Kernel Hacks: Evaluating Rust for embedded firmware development

You might be wondering how Rust fits in the embedded firmware development world. So was I, so I decided to give it a try. My intention was to build a simple ecosystem to test with a STM32F401 MCU, similar to the one I made here in plain C, using libopencm3.

So the requirements for this environment are:

A comfortable and easy to use build and deploy (flash) environment.
A Hardware Abstraction Layer (HAL) supporting the most common ARM Cortex-M MCUs.
An operating system allowing some basic multitasking.
Some debugging facilities: traces and a gdb stub.

Did I complete the environment fulfilling all these requirements? Let's see.

Scope

This post will try to briefly cover the environment setup and the support for embedded MCUs. It will not deal with the Rust language itself and how it compares to C. You can have a look for example here if you are interested. It also does not pretend to be a detailed guide, just a brief explanation to give an insight into the process, so you know what to expect. If you want more detailed info, a good place to start is The Embedded Rust Book.

Build environment

The toolchain is dead easy to setup: install rustup from your favorite distro package manager, and use it to automatically install (and keep updated) your toolchain of choice. For example for the STM32F401 (that is an ARM Cortex-M4 MCU), you need to install the thumbv7em-none-eabihf toolchain:

$ rustup add thumbv7em-none-eabihf

And that's all!

My original C build environment was Makefile based. After setting up the toolchain as explained earlier, for embedded Rust you will already have installed Cargo. It works just the same as with standard Rust development. And man, Cargo is just awesome. You have a single place to build your project, manage dependencies, install additional dev tools, flash the MCU, start the debugger... At this point, it is recommended to install the following additional Cargo tools to ease development:

cargo-binutils: you can use binutils directly from your ARM cross compiler, but installing this eases the process. For example, once installed, you can see your release binary size with an invocation of cargo size --release. Note that for latest versions to work, you will also have to rustup component add llvm-tools-preview.
cargo-flash: allows easily flashing the firmware to the target MCU. Uses probe-rs under the hood.
cargo-embed: allows using RTT (Real Time Transfer, more on this later) and starting the GDB server stub. Also uses probe-rs under the hood.
cargo-generate: for quick and easy creation of project templates (you can see it as a supercharged version of cargo init).

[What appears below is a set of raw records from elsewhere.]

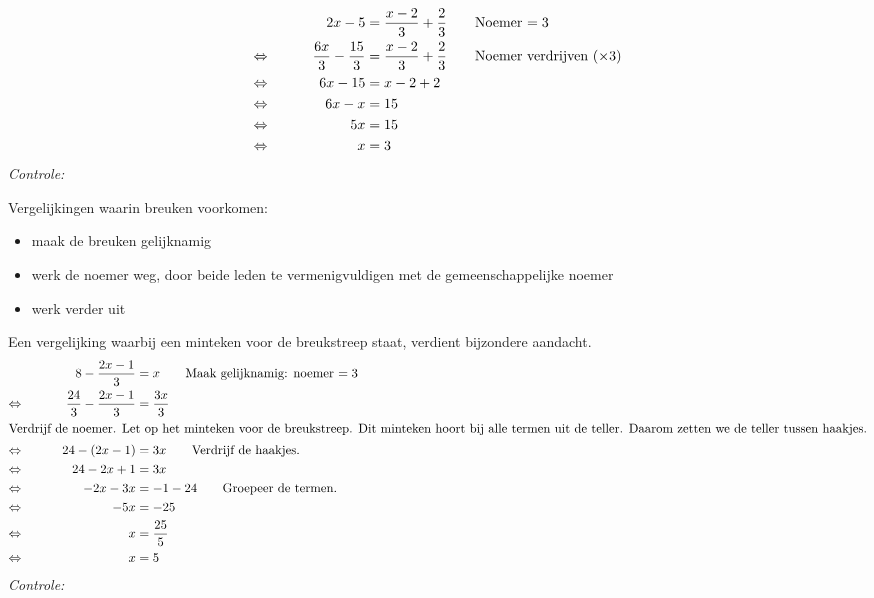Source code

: \documentclass[12pt]{article}
\begin{document}
\begin{voorbeeld}
\begin{alignat*}{2}
     && 2x-5 &= \dfrac{x-2}{3} + \dfrac{2}{3} \qquad\text{Noemer $= 3$}\\
\Leftrightarrow\mkern40mu && \dfrac{6x}{3}-\dfrac{15}{3} &= \dfrac{x-2}{3} + \dfrac{2}{3} \qquad\text{Noemer verdrijven ($\times 3$)}\\
\Leftrightarrow\mkern40mu && 6x - 15	&= x - 2 + 2\\
\Leftrightarrow\mkern40mu && 6x - x	&= 15\\
\Leftrightarrow\mkern40mu && 5x	&= 15\\
\Leftrightarrow\mkern40mu && x	&= 3\\
\end{alignat*}
{\em Controle: }\\
\end{voorbeeld}

\begin{onthoud}
Vergelijkingen waarin breuken voorkomen:
\begin{itemize}
  \item maak de breuken gelijknamig
  \item werk de noemer weg, door beide leden te vermenigvuldigen met de gemeenschappelijke noemer
  \item werk verder uit
\end{itemize}
\end{onthoud}

\begin{voorbeeld}
Een vergelijking waarbij een minteken voor de breukstreep staat, verdient bijzondere aandacht.
\begin{alignat*}{2}
     && 8-\dfrac{2x-1}{3} &= x \qquad\text{Maak gelijknamig: noemer $= 3$}\\
\Leftrightarrow\mkern40mu && \dfrac{24}{3}-\dfrac{2x-1}{3} &= \dfrac{3x}{3}\\
\intertext{Verdrijf de noemer. Let op het minteken voor de breukstreep. Dit minteken hoort bij alle termen uit de teller. Daarom zetten we de teller tussen haakjes.}
\Leftrightarrow\mkern40mu && 24 - (2x - 1)	&= 3x	\qquad\text{Verdrijf de haakjes.}\\
\Leftrightarrow\mkern40mu && 24 - 2x + 1	&= 3x\\
\Leftrightarrow\mkern40mu && - 2x - 3x	&= - 1 - 24 \qquad\text{Groepeer de termen.}\\
\Leftrightarrow\mkern40mu && - 5x	&= - 25\\
\Leftrightarrow\mkern40mu && x	&= \dfrac{25}{5}\\ 
\Leftrightarrow\mkern40mu && x	&= 5\\
\end{alignat*}
{\em Controle: }\\
\end{voorbeeld}
\end{document}
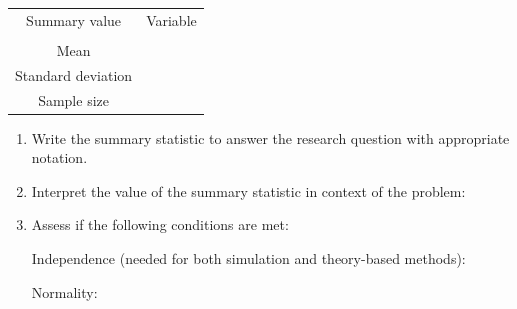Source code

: \documentclass[
]{report}
\begin{document}
\begingroup
\setlength{\tabcolsep}{14pt}
\renewcommand{\arraystretch}{2}
\begin{center}
\begin{tabular}{|c|p{1in}|}
\hline
 Summary value & Variable \\
 & \\ \hline
 Mean &  \\ \hline
 Standard deviation & \\ \hline
 Sample size & \\ \hline
\end{tabular}
\end{center}
\endgroup

\begin{enumerate}
\def\labelenumi{\alph{enumi}.}
\setcounter{enumi}{4}
\item
  Write the summary statistic to answer the research question with appropriate notation.
  \vspace{0.3in}
\item
  Interpret the value of the summary statistic in context of the problem:
  \vspace{0.3in}
\item
  Assess if the following conditions are met:

  Independence (needed for both simulation and theory-based methods):
  \vspace{0.8in}

  Normality:
\end{enumerate}

\vspace{0.8in}
\end{document}
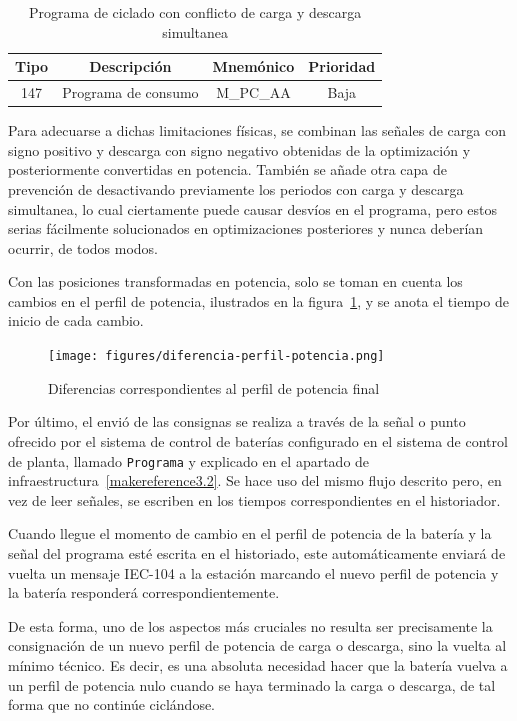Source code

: \begin{table}[ht]
\centering
\begin{tabular}{|c|c|c|c|}
\hline
Tipo & Descripción         & Mnemónico & Prioridad \\
\hline
147  & Programa de consumo & M\_PC\_AA & Baja      \\
\hline
\end{tabular}
\caption{Programa de ciclado con conflicto de carga y descarga simultanea}
\label{tab:carga-descarga-simultanea}
\end{table}

Para adecuarse a dichas limitaciones físicas, se combinan las señales de carga con signo positivo y descarga con signo negativo obtenidas de la optimización y posteriormente convertidas en potencia. También se añade otra capa de prevención de desactivando previamente los periodos con carga y descarga simultanea, lo cual ciertamente puede causar desvíos en el programa, pero estos serias fácilmente solucionados en optimizaciones posteriores y nunca deberían ocurrir, de todos modos.

Con las posiciones transformadas en potencia, solo se toman en cuenta los cambios en el perfil de potencia, ilustrados en la figura~\ref{fig:diferencia-perfil-potencia}, y se anota el tiempo de inicio de cada cambio.

\begin{figure}
\centering
\texttt{[image: figures/diferencia-perfil-potencia.png]}
\caption{Diferencias correspondientes al perfil de potencia final}
\label{fig:diferencia-perfil-potencia}
\end{figure}

Por último, el envió de las consignas se realiza a través de la señal o punto ofrecido por el sistema de control de baterías configurado en el sistema de control de planta, llamado \texttt{Programa} y explicado en el apartado de infraestructura~\ref{makereference3.2}. Se hace uso del mismo flujo descrito pero, en vez de leer señales, se escriben en los tiempos correspondientes en el historiador.

Cuando llegue el momento de cambio en el perfil de potencia de la batería y la señal del programa esté escrita en el historiado, este automáticamente enviará de vuelta un mensaje IEC-104 a la estación marcando el nuevo perfil de potencia y la batería responderá correspondientemente.

De esta forma, uno de los aspectos más cruciales no resulta ser precisamente la consignación de un nuevo perfil de potencia de carga o descarga, sino la vuelta al mínimo técnico. Es decir, es una absoluta necesidad hacer que la batería vuelva a un perfil de potencia nulo cuando se haya terminado la carga o descarga, de tal forma que no continúe ciclándose.

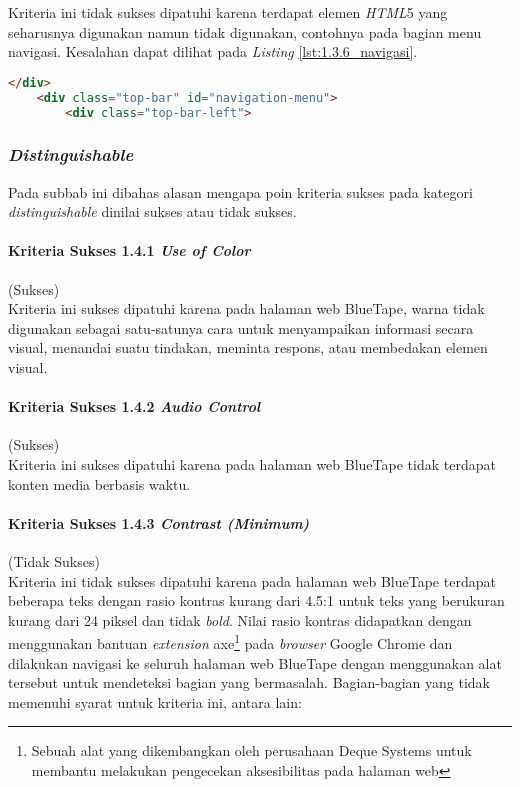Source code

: Kriteria ini tidak sukses dipatuhi karena terdapat elemen \textit{HTML}5 yang seharusnya digunakan namun tidak digunakan, contohnya pada bagian menu navigasi. Kesalahan dapat dilihat pada \textit{Listing} \ref{lst:1.3.6_navigasi}.

\begin{lstlisting}[frame=single, label={lst:1.3.6_navigasi}, language=HTML, caption=Pelanggaran Kriteria Sukses 1.3.6 pada Menu Navigasi]
    </div>
    <div class="top-bar" id="navigation-menu">
        <div class="top-bar-left">
\end{lstlisting}

\subsubsection{\textit{Distinguishable}}
\label{subsubsec:kepatuhan_bluetape_distinguishable}
Pada subbab ini dibahas alasan mengapa poin kriteria sukses pada kategori \textit{distinguishable} dinilai sukses atau tidak sukses.

\paragraph{Kriteria Sukses 1.4.1 \textit{Use of Color}}
\label{par:kepatuhan_bluetape_kriteria_sukses_1.4.1}
(Sukses)\\

Kriteria ini sukses dipatuhi karena pada halaman web BlueTape, warna tidak digunakan sebagai satu-satunya cara untuk menyampaikan informasi secara visual, menandai suatu tindakan, meminta respons, atau membedakan elemen visual.

\paragraph{Kriteria Sukses 1.4.2 \textit{Audio Control}}
\label{par:kepatuhan_bluetape_kriteria_sukses_1.4.2}
(Sukses)\\

Kriteria ini sukses dipatuhi karena pada halaman web BlueTape tidak terdapat konten media berbasis waktu.

\paragraph{Kriteria Sukses 1.4.3 \textit{Contrast (Minimum)}}
\label{par:kepatuhan_bluetape_kriteria_sukses_1.4.3}
(Tidak Sukses)\\

Kriteria ini tidak sukses dipatuhi karena pada halaman web BlueTape terdapat beberapa teks dengan rasio kontras kurang dari 4.5:1 untuk teks yang berukuran kurang dari 24 piksel dan tidak \textit{bold}. Nilai rasio kontras didapatkan dengan menggunakan bantuan \textit{extension} axe\footnote{Sebuah alat yang dikembangkan oleh perusahaan Deque Systems untuk membantu melakukan pengecekan aksesibilitas pada halaman web} pada \textit{browser} Google Chrome dan dilakukan navigasi ke seluruh halaman web BlueTape dengan menggunakan alat tersebut untuk mendeteksi bagian yang bermasalah. Bagian-bagian yang tidak memenuhi syarat untuk kriteria ini, antara lain:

All these tools can be installed with two commands:

$ cargo install cargo-binutils cargo-flash cargo-embed cargo-generate
$ rustup component add llvm-tools-preview

To conclude this point, we have to give a big point here to Rust: Cargo is extremely more powerful than my simple Makefile. It is also easy to use and does not get in the way as I feel modern and bloated IDEs do. Configuring Cargo is easy (using Cargo.toml and .cargo/config files), and if you need a complex build (for example generating bindings from Protobuffer files), you can create build.rs scripts and they are supported exactly the same as always.

Hardware Abstraction Layer

For my C projects, I was using libopencm3 to abstract the hardware. This library is really great: small, very easy to use, supports a lot of devices and has a ton of examples available. It has just one thing that can be seen as a defect (and that for some projects can be a very big one): it is LGPLv3 licensed. And as dynamic linking is not a possibility in the MCU world, if you use this library, you must either release your sources under a compatible license or release the object files of your project along with a script allowing to link them. This can be problematic for the commercial world, but not only there: it can cause problems mixing the lib with other incompatible licensed ones. Please do not use LGPL with libraries intended to be used in embedded devices. Or at least not without a linking exception.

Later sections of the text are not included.